In [2]:
import numpy as np
import pandas
from sklearn import metrics
import tensorflow as tf
import tensorflow.contrib.learn as learn
from tensorflow.contrib import rnn

# Sentences Example
Demonstrates using a RRN-LSTM to classify sentences into categories .

# Data

## Retrieval
Get a dataset of words from online.

In [None]:
# Pass the empty string as the size to download the whole dataset.
dbpedia = learn.datasets.load_dataset('dbpedia', size='')  

Now, prepare the training and testing data, and their corresponding labels (targets).

In [3]:
x_train = pandas.DataFrame(dbpedia.train.data)[1]  
y_train = pandas.Series(dbpedia.train.target) 

x_test = pandas.DataFrame(dbpedia.test.data)[1]  
y_test = pandas.Series(dbpedia.test.target)   

NameError: name 'dbpedia' is not defined

## Representing Words
- Words are represented as integer ids.
- Each word has a unique id.
- `MAX_SENTENCE_LENGTH` is required as each sentence must be the same length.
    - Sentences that are too short are padded.
    - Sentences that are too long are trimmed.

In [None]:
MAX_SENTENCE_LENGTH = 10

vocab_processor = learn.preprocessing.VocabularyProcessor(MAX_SENTENCE_LENGTH)  

x_train = np.array(list(vocab_processor.fit_transform(x_train))) 
x_test = np.array(list(vocab_processor.transform(x_test)))
n_words = len(vocab_processor.vocabulary_)
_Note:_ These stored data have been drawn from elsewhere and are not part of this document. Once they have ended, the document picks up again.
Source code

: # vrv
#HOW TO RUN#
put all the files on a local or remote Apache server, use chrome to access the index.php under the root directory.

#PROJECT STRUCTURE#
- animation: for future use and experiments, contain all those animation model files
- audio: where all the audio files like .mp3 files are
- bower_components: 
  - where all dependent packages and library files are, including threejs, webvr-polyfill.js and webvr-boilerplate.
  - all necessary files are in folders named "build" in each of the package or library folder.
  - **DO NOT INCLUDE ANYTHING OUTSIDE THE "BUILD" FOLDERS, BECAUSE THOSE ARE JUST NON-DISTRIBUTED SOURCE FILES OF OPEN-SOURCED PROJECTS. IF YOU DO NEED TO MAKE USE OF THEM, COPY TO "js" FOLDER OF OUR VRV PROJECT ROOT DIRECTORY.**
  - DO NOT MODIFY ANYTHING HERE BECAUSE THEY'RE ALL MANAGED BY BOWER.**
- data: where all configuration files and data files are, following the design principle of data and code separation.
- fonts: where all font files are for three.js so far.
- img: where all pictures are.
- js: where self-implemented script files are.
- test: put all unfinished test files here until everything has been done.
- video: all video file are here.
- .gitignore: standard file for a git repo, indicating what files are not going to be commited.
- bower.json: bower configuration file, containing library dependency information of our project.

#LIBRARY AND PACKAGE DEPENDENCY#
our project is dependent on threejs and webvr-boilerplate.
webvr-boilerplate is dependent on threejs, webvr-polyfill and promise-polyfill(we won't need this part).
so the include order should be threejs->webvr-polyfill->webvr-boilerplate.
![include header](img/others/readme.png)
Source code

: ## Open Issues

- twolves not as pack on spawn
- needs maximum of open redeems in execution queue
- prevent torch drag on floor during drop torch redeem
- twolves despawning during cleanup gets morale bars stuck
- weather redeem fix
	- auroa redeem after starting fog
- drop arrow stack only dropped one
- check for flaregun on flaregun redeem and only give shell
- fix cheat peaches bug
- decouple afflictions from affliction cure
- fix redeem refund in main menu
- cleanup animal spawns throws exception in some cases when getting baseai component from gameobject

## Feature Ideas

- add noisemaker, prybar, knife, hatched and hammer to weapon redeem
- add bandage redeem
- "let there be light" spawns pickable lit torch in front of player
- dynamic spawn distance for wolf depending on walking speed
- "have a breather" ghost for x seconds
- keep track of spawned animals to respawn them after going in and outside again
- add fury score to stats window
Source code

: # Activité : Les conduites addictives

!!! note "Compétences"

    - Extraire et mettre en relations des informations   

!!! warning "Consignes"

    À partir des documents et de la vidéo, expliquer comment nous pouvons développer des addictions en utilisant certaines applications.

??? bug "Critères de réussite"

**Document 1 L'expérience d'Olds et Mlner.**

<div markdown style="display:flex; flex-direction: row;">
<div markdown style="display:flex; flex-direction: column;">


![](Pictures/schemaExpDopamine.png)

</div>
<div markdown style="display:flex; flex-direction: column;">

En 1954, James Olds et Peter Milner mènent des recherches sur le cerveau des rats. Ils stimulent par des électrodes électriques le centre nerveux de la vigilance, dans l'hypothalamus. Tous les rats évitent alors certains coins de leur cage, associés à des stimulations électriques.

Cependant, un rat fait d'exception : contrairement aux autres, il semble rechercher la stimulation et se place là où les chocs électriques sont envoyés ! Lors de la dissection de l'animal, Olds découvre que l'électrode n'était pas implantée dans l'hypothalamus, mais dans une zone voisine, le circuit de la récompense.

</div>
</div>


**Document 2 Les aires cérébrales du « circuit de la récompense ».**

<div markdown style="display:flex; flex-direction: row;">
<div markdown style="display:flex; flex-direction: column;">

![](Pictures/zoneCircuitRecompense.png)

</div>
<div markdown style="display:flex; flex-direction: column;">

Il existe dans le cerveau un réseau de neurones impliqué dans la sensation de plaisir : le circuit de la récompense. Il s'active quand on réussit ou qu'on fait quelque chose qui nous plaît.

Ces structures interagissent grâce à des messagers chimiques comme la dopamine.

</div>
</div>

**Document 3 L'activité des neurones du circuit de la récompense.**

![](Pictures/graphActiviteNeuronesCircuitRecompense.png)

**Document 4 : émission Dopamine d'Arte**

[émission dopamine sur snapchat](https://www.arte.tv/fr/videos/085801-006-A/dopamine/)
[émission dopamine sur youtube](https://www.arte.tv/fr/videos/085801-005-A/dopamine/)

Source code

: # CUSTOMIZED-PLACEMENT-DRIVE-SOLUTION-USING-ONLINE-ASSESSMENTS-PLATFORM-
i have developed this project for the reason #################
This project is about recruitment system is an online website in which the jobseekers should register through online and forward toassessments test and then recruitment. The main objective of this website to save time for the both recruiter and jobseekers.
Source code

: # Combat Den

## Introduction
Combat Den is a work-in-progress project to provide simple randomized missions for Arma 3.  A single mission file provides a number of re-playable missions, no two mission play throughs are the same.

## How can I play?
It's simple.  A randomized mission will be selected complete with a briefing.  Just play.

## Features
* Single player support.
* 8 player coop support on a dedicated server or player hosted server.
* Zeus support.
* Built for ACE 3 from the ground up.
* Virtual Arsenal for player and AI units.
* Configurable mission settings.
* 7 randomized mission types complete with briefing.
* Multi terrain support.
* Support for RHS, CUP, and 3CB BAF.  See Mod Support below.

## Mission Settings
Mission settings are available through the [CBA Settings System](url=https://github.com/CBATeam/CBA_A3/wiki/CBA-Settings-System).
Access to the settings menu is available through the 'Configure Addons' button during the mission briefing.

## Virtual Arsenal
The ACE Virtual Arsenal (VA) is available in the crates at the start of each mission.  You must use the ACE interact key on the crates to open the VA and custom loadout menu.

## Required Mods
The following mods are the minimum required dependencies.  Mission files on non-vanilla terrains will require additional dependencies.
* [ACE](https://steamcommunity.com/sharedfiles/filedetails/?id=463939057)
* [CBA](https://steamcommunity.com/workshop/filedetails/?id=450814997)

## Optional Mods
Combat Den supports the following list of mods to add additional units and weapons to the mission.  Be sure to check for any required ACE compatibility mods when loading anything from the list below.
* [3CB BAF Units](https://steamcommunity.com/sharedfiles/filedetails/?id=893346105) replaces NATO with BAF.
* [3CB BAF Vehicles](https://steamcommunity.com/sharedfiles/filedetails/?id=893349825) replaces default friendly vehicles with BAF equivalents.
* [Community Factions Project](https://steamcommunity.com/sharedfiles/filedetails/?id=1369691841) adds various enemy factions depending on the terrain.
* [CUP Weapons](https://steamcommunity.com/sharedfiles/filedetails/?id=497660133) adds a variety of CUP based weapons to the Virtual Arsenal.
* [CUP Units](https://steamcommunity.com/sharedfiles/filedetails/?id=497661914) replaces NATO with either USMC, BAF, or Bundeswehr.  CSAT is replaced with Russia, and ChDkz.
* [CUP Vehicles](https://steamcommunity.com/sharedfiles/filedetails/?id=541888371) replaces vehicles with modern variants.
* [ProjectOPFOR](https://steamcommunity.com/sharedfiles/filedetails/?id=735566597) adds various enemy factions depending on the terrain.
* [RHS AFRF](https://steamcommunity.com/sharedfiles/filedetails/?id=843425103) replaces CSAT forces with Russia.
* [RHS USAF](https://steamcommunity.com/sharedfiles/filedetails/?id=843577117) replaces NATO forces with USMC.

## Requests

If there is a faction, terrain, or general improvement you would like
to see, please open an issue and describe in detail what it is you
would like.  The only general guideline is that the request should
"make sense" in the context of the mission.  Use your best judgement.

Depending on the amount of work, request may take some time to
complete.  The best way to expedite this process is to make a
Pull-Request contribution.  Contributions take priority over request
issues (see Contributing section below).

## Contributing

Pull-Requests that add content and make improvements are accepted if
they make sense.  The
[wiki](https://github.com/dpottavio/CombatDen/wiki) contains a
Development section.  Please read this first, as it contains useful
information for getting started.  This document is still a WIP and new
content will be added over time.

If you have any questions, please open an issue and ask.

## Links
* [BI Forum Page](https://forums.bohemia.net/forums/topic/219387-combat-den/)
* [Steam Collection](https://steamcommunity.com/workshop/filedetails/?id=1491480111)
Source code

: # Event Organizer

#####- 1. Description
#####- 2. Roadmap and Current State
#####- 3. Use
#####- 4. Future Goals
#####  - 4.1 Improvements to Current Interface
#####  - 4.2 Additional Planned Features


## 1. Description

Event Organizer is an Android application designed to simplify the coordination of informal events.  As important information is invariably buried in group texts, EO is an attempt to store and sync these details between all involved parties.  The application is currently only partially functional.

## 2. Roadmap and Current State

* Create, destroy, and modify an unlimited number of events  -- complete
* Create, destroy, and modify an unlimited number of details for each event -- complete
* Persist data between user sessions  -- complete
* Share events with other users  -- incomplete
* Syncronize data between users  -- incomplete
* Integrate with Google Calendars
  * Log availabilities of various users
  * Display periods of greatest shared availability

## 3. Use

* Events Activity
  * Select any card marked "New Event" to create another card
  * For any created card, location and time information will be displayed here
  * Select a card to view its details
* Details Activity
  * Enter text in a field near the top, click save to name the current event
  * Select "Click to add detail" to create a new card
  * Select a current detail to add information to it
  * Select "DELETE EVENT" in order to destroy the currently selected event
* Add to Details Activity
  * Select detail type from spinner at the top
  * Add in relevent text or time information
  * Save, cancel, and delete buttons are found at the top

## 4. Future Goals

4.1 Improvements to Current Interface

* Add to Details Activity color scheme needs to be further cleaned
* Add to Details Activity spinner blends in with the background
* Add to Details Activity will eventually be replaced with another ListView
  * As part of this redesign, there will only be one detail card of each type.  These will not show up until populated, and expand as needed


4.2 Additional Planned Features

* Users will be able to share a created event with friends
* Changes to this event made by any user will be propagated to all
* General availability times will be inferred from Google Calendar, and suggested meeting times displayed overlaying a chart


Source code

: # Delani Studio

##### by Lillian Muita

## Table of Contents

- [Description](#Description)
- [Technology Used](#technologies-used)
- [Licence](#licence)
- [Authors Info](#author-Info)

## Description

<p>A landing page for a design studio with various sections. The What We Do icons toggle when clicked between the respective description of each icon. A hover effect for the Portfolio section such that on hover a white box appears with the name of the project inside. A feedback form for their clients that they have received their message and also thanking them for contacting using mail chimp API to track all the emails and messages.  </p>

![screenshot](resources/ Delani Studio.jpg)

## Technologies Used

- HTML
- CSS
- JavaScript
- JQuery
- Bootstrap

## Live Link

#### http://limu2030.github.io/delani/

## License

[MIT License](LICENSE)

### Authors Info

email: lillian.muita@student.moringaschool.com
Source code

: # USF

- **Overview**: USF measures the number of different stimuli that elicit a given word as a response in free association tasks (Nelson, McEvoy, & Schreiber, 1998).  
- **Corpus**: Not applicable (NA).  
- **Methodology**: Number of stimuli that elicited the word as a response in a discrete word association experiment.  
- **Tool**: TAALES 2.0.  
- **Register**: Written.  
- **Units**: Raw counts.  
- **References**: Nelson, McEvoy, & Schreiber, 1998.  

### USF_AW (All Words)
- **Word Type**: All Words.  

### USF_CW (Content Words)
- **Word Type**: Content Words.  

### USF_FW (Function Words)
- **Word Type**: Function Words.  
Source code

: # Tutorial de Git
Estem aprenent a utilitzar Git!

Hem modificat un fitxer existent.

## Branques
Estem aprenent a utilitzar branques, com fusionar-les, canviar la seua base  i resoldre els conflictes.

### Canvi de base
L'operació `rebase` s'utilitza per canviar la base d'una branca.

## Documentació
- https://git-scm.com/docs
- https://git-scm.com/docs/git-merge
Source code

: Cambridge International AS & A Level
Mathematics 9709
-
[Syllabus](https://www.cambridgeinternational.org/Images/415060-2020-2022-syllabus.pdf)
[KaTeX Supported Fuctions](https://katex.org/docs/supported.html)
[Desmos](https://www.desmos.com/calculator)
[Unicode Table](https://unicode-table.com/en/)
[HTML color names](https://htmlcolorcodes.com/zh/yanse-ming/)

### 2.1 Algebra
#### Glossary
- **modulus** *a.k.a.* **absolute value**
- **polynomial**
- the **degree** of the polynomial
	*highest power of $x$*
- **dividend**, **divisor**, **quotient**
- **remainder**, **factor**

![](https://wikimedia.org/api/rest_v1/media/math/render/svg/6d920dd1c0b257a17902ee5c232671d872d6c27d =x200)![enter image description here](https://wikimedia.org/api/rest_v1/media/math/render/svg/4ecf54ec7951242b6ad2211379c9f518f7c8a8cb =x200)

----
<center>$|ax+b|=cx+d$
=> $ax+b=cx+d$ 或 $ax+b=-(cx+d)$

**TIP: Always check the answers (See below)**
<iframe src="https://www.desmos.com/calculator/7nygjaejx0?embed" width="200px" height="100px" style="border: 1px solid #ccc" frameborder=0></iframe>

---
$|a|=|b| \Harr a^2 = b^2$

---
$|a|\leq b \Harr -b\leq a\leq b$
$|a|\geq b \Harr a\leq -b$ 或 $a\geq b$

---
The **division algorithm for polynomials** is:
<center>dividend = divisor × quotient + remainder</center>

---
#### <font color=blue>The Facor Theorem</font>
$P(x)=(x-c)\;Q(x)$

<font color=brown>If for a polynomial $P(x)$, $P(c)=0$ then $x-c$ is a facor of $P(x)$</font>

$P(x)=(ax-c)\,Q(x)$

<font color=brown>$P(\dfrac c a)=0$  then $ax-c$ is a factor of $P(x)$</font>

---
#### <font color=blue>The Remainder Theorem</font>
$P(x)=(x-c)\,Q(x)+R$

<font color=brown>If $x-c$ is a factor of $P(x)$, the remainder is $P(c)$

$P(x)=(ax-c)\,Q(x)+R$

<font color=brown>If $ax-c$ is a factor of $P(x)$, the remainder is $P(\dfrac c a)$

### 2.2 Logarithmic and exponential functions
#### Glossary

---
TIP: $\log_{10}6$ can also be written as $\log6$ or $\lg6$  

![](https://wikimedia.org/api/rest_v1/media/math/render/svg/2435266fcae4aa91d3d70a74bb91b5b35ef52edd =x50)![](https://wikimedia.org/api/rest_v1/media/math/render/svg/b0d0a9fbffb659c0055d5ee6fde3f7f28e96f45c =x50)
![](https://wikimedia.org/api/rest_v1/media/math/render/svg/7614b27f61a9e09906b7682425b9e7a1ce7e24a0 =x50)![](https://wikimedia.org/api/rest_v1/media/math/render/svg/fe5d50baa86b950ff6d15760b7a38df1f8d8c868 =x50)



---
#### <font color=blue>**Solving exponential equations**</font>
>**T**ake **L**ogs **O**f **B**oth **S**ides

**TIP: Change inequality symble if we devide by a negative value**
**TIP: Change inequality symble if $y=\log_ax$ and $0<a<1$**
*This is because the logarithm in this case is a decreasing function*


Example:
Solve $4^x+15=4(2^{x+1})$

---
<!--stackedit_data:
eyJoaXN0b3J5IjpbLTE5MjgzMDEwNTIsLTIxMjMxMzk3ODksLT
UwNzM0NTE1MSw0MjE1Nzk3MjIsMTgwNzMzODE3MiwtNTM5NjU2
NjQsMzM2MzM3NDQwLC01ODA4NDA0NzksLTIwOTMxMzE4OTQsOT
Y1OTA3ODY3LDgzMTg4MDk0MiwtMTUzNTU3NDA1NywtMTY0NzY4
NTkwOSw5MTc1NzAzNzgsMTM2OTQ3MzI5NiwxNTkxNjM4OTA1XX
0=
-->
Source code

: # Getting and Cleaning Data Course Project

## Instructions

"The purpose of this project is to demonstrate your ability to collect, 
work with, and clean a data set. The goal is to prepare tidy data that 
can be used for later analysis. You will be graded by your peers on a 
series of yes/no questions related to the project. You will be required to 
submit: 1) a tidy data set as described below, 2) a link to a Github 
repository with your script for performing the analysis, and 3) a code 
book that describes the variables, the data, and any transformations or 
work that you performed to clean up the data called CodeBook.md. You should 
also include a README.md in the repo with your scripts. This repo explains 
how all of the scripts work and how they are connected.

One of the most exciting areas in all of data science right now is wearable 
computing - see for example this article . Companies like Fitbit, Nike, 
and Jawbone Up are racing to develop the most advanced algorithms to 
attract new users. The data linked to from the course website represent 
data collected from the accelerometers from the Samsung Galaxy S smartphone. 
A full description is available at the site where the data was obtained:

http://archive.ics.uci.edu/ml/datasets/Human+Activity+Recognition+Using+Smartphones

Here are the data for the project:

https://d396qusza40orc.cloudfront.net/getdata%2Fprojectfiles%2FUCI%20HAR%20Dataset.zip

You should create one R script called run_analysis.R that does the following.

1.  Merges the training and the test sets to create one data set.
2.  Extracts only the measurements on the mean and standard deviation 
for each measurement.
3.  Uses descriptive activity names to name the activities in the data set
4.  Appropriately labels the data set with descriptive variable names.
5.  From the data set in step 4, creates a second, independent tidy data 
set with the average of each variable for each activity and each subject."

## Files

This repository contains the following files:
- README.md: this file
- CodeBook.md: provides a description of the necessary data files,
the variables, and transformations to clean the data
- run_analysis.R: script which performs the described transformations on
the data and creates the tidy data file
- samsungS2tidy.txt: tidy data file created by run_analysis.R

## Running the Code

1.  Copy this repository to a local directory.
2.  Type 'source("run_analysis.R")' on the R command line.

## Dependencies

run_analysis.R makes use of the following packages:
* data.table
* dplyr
print('Total words: %d' % n_words)

# Network

In [1]:
EMBEDDING_SIZE = 50

def rnn_model(features, target):  
    """
    RNN model to predict from sequence of words to a class.
    """  
    # Convert indexes of words into embeddings.  
    # This creates embeddings matrix of [n_words, EMBEDDING_SIZE] and
    # then maps word indexes of the sequence into [batch_size, 
    # sequence_length, EMBEDDING_SIZE].  
    word_vectors = tf.contrib.layers.embed_sequence(features, vocab_size=n_words, embed_dim=EMBEDDING_SIZE, scope='words')   
      
    # Split into list of embedding per word, while removing doc length
    # dim. word_list results to be a list of tensors [batch_size, 
    # EMBEDDING_SIZE].  
    word_list = tf.unstack(word_vectors, axis=1)
    
    # Create a Gated Recurrent Unit cell with hidden size of EMBEDDING_SIZE.
    cell = rnn.GRUCell(EMBEDDING_SIZE)   
  
    # Create an unrolled Recurrent Neural Networks to length of  
    # MAX_DOCUMENT_LENGTH and passes word_list as inputs for each 
    # unit.  
    _, encoding = rnn.static_rnn(cell, word_list, dtype=tf.float32)   
    
    # Given encoding of RNN, take encoding of last step (e.g hidden 
    # size of the neural network of last step) and pass it as features 
    # to fully connected layer to output probabilities per class.  
    target = tf.one_hot(target, 15, 1, 0)  
    logits = tf.contrib.layers.fully_connected(encoding, 15, activation_fn=None)  
    loss = tf.contrib.losses.softmax_cross_entropy(logits, target)   
  
    # Create a training op.
    train_op = tf.contrib.layers.optimize_loss(loss, tf.contrib.framework.get_global_step(), optimizer='Adam', learning_rate=0.01, clip_gradients=1.0)   
  
    return ({
        'class': tf.argmax(logits, 1), 
        'prob': tf.nn.softmax(logits)},      
         loss,
         train_op)

In [2]:
classifier = learn.Estimator(model_fn=rnn_model) 
# Train and predict 
classifier.fit(x_train, y_train, steps=10000) 
y_predicted = [ p['class'] for p in 
  classifier.predict(x_test, as_iterable=True)] 
score = metrics.accuracy_score(y_test, y_predicted) 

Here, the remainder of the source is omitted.